The Cambridge Dictionary defines emotional intelligence as “the ability to understand and control your own feelings, and to understand the feelings of others and react to them in a suitable way.”

Last term, our Intermediates and Foundation Phase both explored emotions, which included how to show empathy.  Equipped with this understanding, children can develop healthy relationships with one another, and we have witnessed evidence of a greater appreciation for others’ feelings as we returned to school after the Easter break. 

The children have been particularly thoughtful in how they’ve included a new child, they show high levels of empathy whenever someone gets hurt during play, and, in PE, they naturally celebrate when other children do well, even when they are on the other team!
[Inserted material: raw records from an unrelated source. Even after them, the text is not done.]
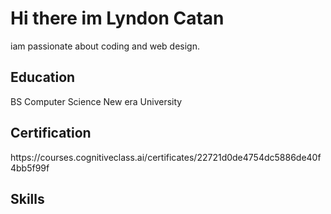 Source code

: <h1>Hi there im Lyndon Catan</h1>
iam passionate about coding and web design.

<h2>Education</h2>
BS Computer Science 
New era University

<H2>Certification</H2>
https://courses.cognitiveclass.ai/certificates/22721d0de4754dc5886de40f4bb5f99f
<H2>Skills</H2>
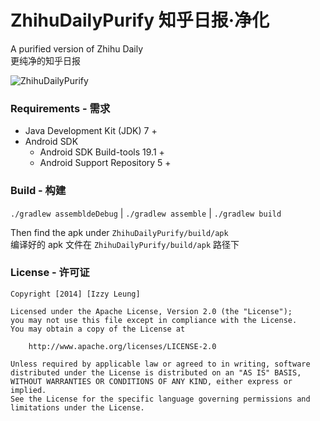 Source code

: ZhihuDailyPurify 知乎日报·净化
================

A purified version of Zhihu Daily  
更纯净的知乎日报

![ZhihuDailyPurify](https://raw.githubusercontent.com/izzyleung/ZhihuDailyPurify/master/ZhihuDailyPurify.png)

### Requirements - 需求
  - Java Development Kit (JDK) 7 +
  - Android SDK
    - Android SDK Build-tools 19.1 +
    - Android Support Repository 5 +


### Build - 构建
`./gradlew assembldeDebug` | `./gradlew assemble` | `./gradlew build`

Then find the apk under `ZhihuDailyPurify/build/apk`   
编译好的 apk 文件在 `ZhihuDailyPurify/build/apk` 路径下


### License - 许可证
    Copyright [2014] [Izzy Leung]

    Licensed under the Apache License, Version 2.0 (the "License");
    you may not use this file except in compliance with the License.
    You may obtain a copy of the License at

        http://www.apache.org/licenses/LICENSE-2.0

    Unless required by applicable law or agreed to in writing, software
    distributed under the License is distributed on an "AS IS" BASIS,
    WITHOUT WARRANTIES OR CONDITIONS OF ANY KIND, either express or implied.
    See the License for the specific language governing permissions and
    limitations under the License.
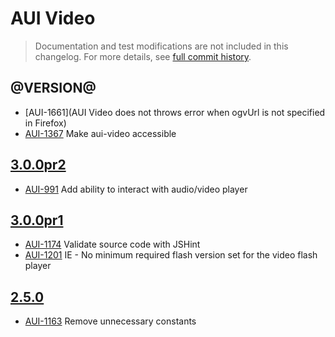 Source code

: # AUI Video

> Documentation and test modifications are not included in this changelog. For more details, see [full commit history](https://github.com/liferay/alloy-ui/commits/master/src/aui-video).

## @VERSION@

* [AUI-1661](AUI Video does not throws error when ogvUrl is not specified in Firefox)
* [AUI-1367](https://issues.liferay.com/browse/AUI-1367) Make aui-video accessible

## [3.0.0pr2](https://github.com/liferay/alloy-ui/releases/tag/3.0.0pr2)

* [AUI-991](https://issues.liferay.com/browse/AUI-991) Add ability to interact with audio/video player

## [3.0.0pr1](https://github.com/liferay/alloy-ui/releases/tag/3.0.0pr1)

* [AUI-1174](https://issues.liferay.com/browse/AUI-1174) Validate source code with JSHint
* [AUI-1201](https://issues.liferay.com/browse/AUI-1201) IE - No minimum required flash version set for the video flash player

## [2.5.0](https://github.com/liferay/alloy-ui/releases/tag/2.5.0)

* [AUI-1163](https://issues.liferay.com/browse/AUI-1163) Remove unnecessary constants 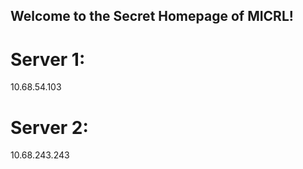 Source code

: ## Welcome to the Secret Homepage of MICRL!
# Server 1:
10.68.54.103
# Server 2:
10.68.243.243







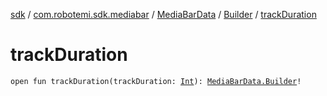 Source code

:[sdk](../../../index.md) / [com.robotemi.sdk.mediabar](../../index.md) / [MediaBarData](../index.md) / [Builder](index.md) / [trackDuration](./track-duration.md)

# trackDuration

`open fun trackDuration(trackDuration: `[`Int`](https://kotlinlang.org/api/latest/jvm/stdlib/kotlin/-int/index.html)`): `[`MediaBarData.Builder`](index.md)`!` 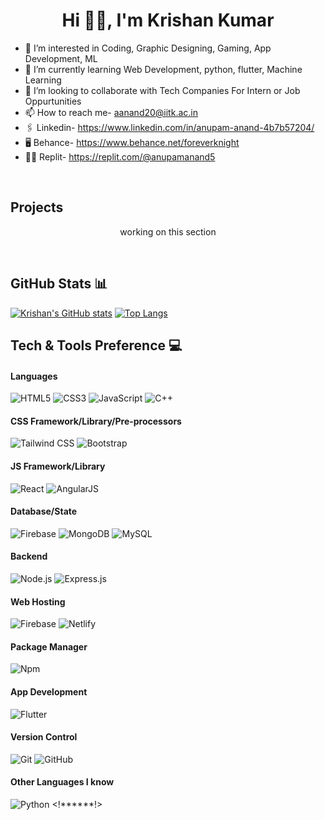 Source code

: <h1 align="center"> Hi 👋🏻, I'm Krishan Kumar </h1>

- 👀 I’m interested in Coding, Graphic Designing, Gaming, App Development, ML
- 🌱 I’m currently learning Web Development, python, flutter, Machine Learning
- 💞️ I’m looking to collaborate with Tech Companies For Intern or Job Oppurtunities
- 📫 How to reach me- aanand20@iitk.ac.in
- 🖇️ Linkedin- https://www.linkedin.com/in/anupam-anand-4b7b57204/
- 🖥️ Behance- https://www.behance.net/foreverknight
- 👨‍💻 Replit- https://replit.com/@anupamanand5
<!--
![visitors](https://visitor-badge.glitch.me/badge?page_id=${anupam01102002}.${your.repo.id}) -->
<br>

## Projects
<p align="center"> working on this section </p>
<br />

## GitHub Stats 📊
[![Krishan's GitHub stats](https://github-readme-stats.vercel.app/api?username=anupam01102002&show_icons=true&theme=synthwave)](https://github.com/anupam01102002) [![Top Langs](https://github-readme-stats.vercel.app/api/top-langs/?username=anupam01102002&langs_count=8&theme=synthwave&layout=compact)](https://github.com/anupam01102002)
<br>

## Tech & Tools Preference 💻
#### Languages
![HTML5](https://img.shields.io/badge/-HTML5-E34F26?style=flat&logo=html5&logoColor=white) ![CSS3](https://img.shields.io/badge/-CSS3-1572B6?style=flat&logo=css3&logoColor=white)
![JavaScript](https://img.shields.io/badge/-JavaScript-eed718?style=flat&logo=javascript&logoColor=ffffff)
 ![C++](https://img.shields.io/badge/-C%20&%20C++-659ad2?style=flat&logo=c%2B%2B&logoColor=ffffff)
<br>
#### CSS Framework/Library/Pre-processors
![Tailwind CSS](https://img.shields.io/badge/-Tailwind_CSS-38B2AC?style=flat&logo=tailwind-css&logoColor=white) ![Bootstrap](https://img.shields.io/badge/-Bootstrap-563D7C?style=flat&logo=bootstrap&logoColor=white)
<br>
#### JS Framework/Library
![React](https://img.shields.io/badge/React-20232A?style=flat&logo=react&logoColor=61DAFB) ![AngularJS](https://img.shields.io/badge/AngularJS-E23237?style=flat&logo=angularjs&logoColor=white)
<br>
#### Database/State
![Firebase](https://img.shields.io/badge/-Firebase-000?style=flat&logo=firebase) ![MongoDB](https://img.shields.io/badge/-MongoDB-4DB33D?style=flat&logo=mongodb&logoColor=FFFFFF)
![MySQL](https://img.shields.io/badge/-MySQL-F29111?style=flat&logo=mysql&logoColor=FFFFFF)
<br>
#### Backend
![Node.js](https://img.shields.io/badge/-NodeJs-3C873A?style=flat&logo=Node.js&logoColor=white) ![Express.js](https://img.shields.io/badge/Express.js-404D59?style=flat&logo=express.js&logoColor=FFFFFF)
<br>
#### Web Hosting
![Firebase](https://img.shields.io/badge/-Firebase-000?style=flat&logo=firebase)
![Netlify](https://img.shields.io/badge/Netlify-00C7B7?style=flat&logo=netlify&logoColor=white)
<br>
#### Package Manager
![Npm](https://img.shields.io/badge/Npm-CC3534?style=flat&logo=npm&logoColor=FFFFFF)

#### App Development
![Flutter](https://img.shields.io/badge/Flutter-02569B?style=flat&logo=flutter&logoColor=white)

#### Version Control 
![Git](https://img.shields.io/badge/Git-F1502F?style=flat&logo=git&logoColor=FFFFFF) ![GitHub](https://img.shields.io/badge/Github-000000?style=flat&logo=github&logoColor=FFFFFF)
<br>
#### Other Languages I know
 ![Python](https://img.shields.io/badge/-Python-black?style=flat&logo=python&logoColor=white)
                                         <!******!>


<!---
anupam01102002/anupam01102002 is a ✨ special ✨ repository because its `README.md` (this file) appears on your GitHub profile.
You can click the Preview link to take a look at your changes.
--->
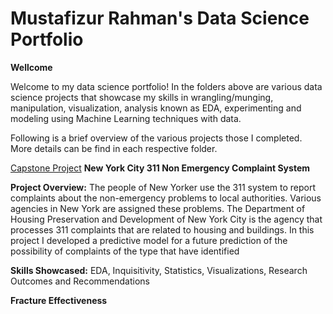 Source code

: # Mustafizur Rahman's Data Science Portfolio

**Wellcome**

Welcome to my data science portfolio! In the folders above are various data science projects that showcase my skills in wrangling/munging,  manipulation, visualization, analysis known as EDA, experimenting and modeling using Machine Learning techniques with data. 

Following is a brief overview of the various projects those I completed. More details can be find in each respective folder.

[Capstone Project](https://github.com/mmrahman10/Data-Science-Machine-Learning-Capstone-Project) **New York City 311 Non Emergency Complaint System**

**Project Overview:** The people of New Yorker use the 311 system to report complaints about the non-emergency problems to local authorities. Various agencies in New York are assigned these problems. The Department of Housing Preservation and Development of New York City is the agency that processes 311 complaints that are related to housing and buildings.
In this project I developed a predictive model for a future prediction of the possibility of complaints of the type that have identified

**Skills Showcased:** EDA, Inquisitivity, Statistics, Visualizations, Research Outcomes and Recommendations

<b>Fracture Effectiveness </b>



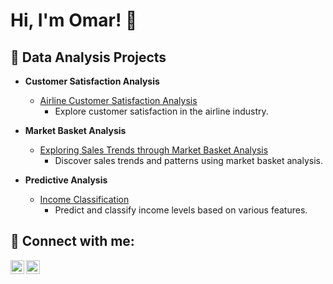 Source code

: # Hi, I'm Omar! 👋

## 🚀 Data Analysis Projects

- **Customer Satisfaction Analysis**
  - [Airline Customer Satisfaction Analysis](https://github.com/Omar-M-Abdelhamed/Data-analysis/blob/main/airline-customer-satisfaction-analysis.ipynb)
    - Explore customer satisfaction in the airline industry.

- **Market Basket Analysis**
  - [Exploring Sales Trends through Market Basket Analysis](https://github.com/Omar-M-Abdelhamed/Data-analysis/blob/main/market-basket-analysis-exploring-sales-trends.ipynb)
    - Discover sales trends and patterns using market basket analysis.

- **Predictive Analysis**
  - [Income Classification](https://github.com/Omar-M-Abdelhamed/Data-analysis/blob/main/income-classification.ipynb)
    - Predict and classify income levels based on various features.



## 🤝 Connect with me:

[<img align="left" alt="Kaggle" width="22px" src="https://www.vectorlogo.zone/logos/kaggle/kaggle-icon.svg" />][kaggle]
[<img align="left" alt="LinkedIn" width="22px" src="https://cdn.jsdelivr.net/npm/simple-icons@v3/icons/linkedin.svg" />][linkedin]

[kaggle]: https://www.kaggle.com/omarmohamed8
[linkedin]: https://linkedin.com/in/Omar-M-Abdelhamed


<!--

Here are some ideas to get you started:

- 🔭 I’m currently working on ...
- 🌱 I’m currently learning ...
- 👯 I’m looking to collaborate on ...
- 🤔 I’m looking for help with ...
- 💬 Ask me about ...
- 📫 How to reach me: ...
- 😄 Pronouns: ...
- ⚡ Fun fact: ...
-->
Alongside the children being emotionally intelligent, adults / teachers need to be emotionally aware so all children can thrive and become the best version of themselves.  As staff, we aim to create a learning environment where:

  • children are the priority
  • children can ‘be’, and through this understand that school is a safe place
  • children can share their thoughts, ideas, knowledge and understanding, knowing that they will be listened to and their contributions valued and respected
  • children are willing to take risks, because failure is not a concept
  • each child’s intelligence, creativity and personality are celebrated; uniqueness and diversity being a gift
  • each child is encouraged and challenged to go further in relation to their capabilities

In order to create a learning environment where all children can thrive, relationships between staff and students are key.  As adults, we need to try to really see and understand each child; to recognise how to relate to them as individuals; to inspire, nurture and support in a way that is most appropriate for them. 

We need the social and emotional intelligence to know who benefits from sitting close to an adult, who needs more time to think, which children will value being asked what they think, and which children we need to include in a discussion at the start to keep them engaged throughout. It all helps to provide a context in which all children can thrive.

As staff, this means we need to take time to reflect; to consider where a child may need additional support or where they might need treating differently.  It means tweaking our approach to provide a socially and emotionally appropriate safe space for all.